*** Opening Record set ***
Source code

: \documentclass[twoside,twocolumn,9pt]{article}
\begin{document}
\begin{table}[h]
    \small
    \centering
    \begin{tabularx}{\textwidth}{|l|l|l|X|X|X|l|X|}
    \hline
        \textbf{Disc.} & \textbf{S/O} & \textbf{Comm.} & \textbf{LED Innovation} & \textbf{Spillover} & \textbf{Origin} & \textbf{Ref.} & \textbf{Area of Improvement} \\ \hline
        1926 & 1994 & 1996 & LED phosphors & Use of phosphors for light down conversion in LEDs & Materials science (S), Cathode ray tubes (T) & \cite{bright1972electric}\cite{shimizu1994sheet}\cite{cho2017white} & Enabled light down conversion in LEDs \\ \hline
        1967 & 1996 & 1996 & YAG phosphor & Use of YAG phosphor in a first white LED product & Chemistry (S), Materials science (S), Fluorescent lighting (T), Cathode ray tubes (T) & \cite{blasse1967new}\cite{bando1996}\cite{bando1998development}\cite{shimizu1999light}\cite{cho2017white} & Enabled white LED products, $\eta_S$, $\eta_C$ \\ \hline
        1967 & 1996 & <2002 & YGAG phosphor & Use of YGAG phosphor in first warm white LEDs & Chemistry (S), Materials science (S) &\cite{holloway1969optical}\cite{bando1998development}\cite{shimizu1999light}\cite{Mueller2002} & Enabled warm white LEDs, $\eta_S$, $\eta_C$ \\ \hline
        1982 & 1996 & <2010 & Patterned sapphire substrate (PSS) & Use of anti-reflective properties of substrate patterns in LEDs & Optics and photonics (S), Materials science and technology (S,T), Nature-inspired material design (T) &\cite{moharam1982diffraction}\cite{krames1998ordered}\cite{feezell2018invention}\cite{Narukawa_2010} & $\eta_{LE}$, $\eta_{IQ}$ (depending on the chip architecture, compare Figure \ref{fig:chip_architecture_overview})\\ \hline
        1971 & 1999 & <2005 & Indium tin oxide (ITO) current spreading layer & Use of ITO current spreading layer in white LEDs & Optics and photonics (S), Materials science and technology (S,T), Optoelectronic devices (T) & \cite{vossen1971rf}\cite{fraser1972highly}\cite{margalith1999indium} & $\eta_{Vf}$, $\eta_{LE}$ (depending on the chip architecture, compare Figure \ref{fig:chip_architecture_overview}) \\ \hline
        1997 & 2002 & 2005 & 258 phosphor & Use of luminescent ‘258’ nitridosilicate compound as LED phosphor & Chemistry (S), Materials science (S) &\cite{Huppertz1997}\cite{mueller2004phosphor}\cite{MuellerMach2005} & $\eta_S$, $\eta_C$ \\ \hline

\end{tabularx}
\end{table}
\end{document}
*** Closing Record set ***
## Task goal
Whatever the entries say, repeat all of them exactly.

## Solution
Source code

: \documentclass[twoside,twocolumn,9pt]{article}
\begin{document}
\begin{table}[h]
    \small
    \centering
    \begin{tabularx}{\textwidth}{|l|l|l|X|X|X|l|X|}
    \hline
        \textbf{Disc.} & \textbf{S/O} & \textbf{Comm.} & \textbf{LED Innovation} & \textbf{Spillover} & \textbf{Origin} & \textbf{Ref.} & \textbf{Area of Improvement} \\ \hline
        1926 & 1994 & 1996 & LED phosphors & Use of phosphors for light down conversion in LEDs & Materials science (S), Cathode ray tubes (T) & \cite{bright1972electric}\cite{shimizu1994sheet}\cite{cho2017white} & Enabled light down conversion in LEDs \\ \hline
        1967 & 1996 & 1996 & YAG phosphor & Use of YAG phosphor in a first white LED product & Chemistry (S), Materials science (S), Fluorescent lighting (T), Cathode ray tubes (T) & \cite{blasse1967new}\cite{bando1996}\cite{bando1998development}\cite{shimizu1999light}\cite{cho2017white} & Enabled white LED products, $\eta_S$, $\eta_C$ \\ \hline
        1967 & 1996 & <2002 & YGAG phosphor & Use of YGAG phosphor in first warm white LEDs & Chemistry (S), Materials science (S) &\cite{holloway1969optical}\cite{bando1998development}\cite{shimizu1999light}\cite{Mueller2002} & Enabled warm white LEDs, $\eta_S$, $\eta_C$ \\ \hline
        1982 & 1996 & <2010 & Patterned sapphire substrate (PSS) & Use of anti-reflective properties of substrate patterns in LEDs & Optics and photonics (S), Materials science and technology (S,T), Nature-inspired material design (T) &\cite{moharam1982diffraction}\cite{krames1998ordered}\cite{feezell2018invention}\cite{Narukawa_2010} & $\eta_{LE}$, $\eta_{IQ}$ (depending on the chip architecture, compare Figure \ref{fig:chip_architecture_overview})\\ \hline
        1971 & 1999 & <2005 & Indium tin oxide (ITO) current spreading layer & Use of ITO current spreading layer in white LEDs & Optics and photonics (S), Materials science and technology (S,T), Optoelectronic devices (T) & \cite{vossen1971rf}\cite{fraser1972highly}\cite{margalith1999indium} & $\eta_{Vf}$, $\eta_{LE}$ (depending on the chip architecture, compare Figure \ref{fig:chip_architecture_overview}) \\ \hline
        1997 & 2002 & 2005 & 258 phosphor & Use of luminescent ‘258’ nitridosilicate compound as LED phosphor & Chemistry (S), Materials science (S) &\cite{Huppertz1997}\cite{mueller2004phosphor}\cite{MuellerMach2005} & $\eta_S$, $\eta_C$ \\ \hline

\end{tabularx}
\end{table}
\end{document}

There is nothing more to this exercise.